Jujur saja, bukan hanya terkejut dengan apa yang dia dapati sekarang, tapi dia juga telah merasakan ketakutan saat melihat aura gelap yang terlihat dari Davian. Pria itu benar-benat terlihat cukup menyeramkan bagi Arletta. Sikap dinginnya seolah mampu membuat sekitarnya membeku seketika.
Dan ya, tidak ada respon apa pun yang diberikan oleh Davian atas pertanyaan Arletta. Membuat pria yang di belakang Arletta telah sedikit mendekat pada padanya.
"Cukup ikuti perintah Tuan Davian saja. Dia sedang marah dan jangan membuatnya semakin marah lagi," ucap pria itu memperingatkan.

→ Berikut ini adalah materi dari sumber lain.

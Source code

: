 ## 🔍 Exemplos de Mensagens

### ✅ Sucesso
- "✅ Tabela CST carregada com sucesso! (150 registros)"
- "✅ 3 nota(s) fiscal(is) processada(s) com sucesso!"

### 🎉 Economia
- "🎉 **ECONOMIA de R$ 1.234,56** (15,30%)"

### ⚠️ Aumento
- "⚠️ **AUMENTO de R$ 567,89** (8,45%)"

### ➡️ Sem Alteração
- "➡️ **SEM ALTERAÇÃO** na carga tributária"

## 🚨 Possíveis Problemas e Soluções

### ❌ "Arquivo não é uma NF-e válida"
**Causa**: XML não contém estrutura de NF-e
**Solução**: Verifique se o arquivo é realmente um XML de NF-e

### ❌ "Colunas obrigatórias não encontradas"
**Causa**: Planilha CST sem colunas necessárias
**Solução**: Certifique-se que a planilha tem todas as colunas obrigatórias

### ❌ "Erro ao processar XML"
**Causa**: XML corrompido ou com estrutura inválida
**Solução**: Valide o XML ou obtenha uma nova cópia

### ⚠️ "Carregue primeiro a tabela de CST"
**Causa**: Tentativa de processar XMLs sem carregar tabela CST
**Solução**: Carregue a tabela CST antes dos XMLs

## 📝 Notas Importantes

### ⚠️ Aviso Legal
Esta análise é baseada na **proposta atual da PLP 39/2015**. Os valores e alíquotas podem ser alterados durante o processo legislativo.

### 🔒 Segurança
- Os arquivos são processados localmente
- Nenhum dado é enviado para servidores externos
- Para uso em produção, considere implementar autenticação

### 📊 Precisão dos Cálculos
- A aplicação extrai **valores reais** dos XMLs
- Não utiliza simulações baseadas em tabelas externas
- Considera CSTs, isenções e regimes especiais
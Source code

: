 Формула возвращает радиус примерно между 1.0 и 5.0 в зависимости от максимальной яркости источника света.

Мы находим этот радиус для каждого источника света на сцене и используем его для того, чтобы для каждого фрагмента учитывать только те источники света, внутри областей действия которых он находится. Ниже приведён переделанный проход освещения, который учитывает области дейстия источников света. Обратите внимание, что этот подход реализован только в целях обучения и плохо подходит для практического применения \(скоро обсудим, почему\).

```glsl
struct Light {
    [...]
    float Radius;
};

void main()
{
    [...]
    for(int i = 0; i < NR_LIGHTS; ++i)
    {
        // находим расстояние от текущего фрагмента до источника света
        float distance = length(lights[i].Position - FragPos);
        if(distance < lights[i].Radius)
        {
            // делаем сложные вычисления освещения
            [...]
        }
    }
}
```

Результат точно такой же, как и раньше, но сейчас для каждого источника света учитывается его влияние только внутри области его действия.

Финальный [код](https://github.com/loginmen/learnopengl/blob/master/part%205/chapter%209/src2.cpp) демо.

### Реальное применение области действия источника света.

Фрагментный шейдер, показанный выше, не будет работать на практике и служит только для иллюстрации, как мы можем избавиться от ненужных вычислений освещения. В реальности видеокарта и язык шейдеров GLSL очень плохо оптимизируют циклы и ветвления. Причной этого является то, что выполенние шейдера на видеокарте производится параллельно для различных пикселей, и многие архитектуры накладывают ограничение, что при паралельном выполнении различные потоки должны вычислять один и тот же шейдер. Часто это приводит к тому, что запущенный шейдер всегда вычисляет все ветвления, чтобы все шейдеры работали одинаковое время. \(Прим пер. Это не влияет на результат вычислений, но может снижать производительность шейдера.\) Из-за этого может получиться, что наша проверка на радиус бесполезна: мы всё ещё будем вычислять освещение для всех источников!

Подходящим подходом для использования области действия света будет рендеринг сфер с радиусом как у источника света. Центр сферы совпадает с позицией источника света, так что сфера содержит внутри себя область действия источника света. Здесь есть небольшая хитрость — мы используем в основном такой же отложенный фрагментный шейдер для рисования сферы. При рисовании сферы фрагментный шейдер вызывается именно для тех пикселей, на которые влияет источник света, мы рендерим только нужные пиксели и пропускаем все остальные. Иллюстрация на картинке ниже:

Dan ya, itu membuat Arletta semakin kesulitan bahkan hanya untuk menelan ludahnya sendiri. Seolah sesuatu baru saja mencekik lehernya.
Pun begitu, mereka bertiga sudah memasuki tempat dimana Dayanti, sang ibu dari Davian berada, wanita yang kini sedang membawa seorang bayi di dalam gendongannya
"Aku membawanya, istri penggantiku," ujar Davian begitu dia memasuki ruangan tersebut.
Nada suaranya begitu terdengar dingin. Dengan sorot matanya yang sudah terlihat begitu tajam saat menatap sang ibu di sana. Menunjukan bagaimana kesalnya dia saat ini di tengah-tengah kekacauannya.
Dayanti terlihat menatap Arletta dari ujung kaki hingga ujung kepala. Memperhatikan setiap inchi dari seorang gadis yang baru saja dibawa oleh anaknya tiba-tiba secara tidak terduga.
"Siapa namamu?" tanya Dayanti pada Arletta dengan tegas.
"A–Arletta, Nyonya. Arletta Divkara," jawab Arletta gugup.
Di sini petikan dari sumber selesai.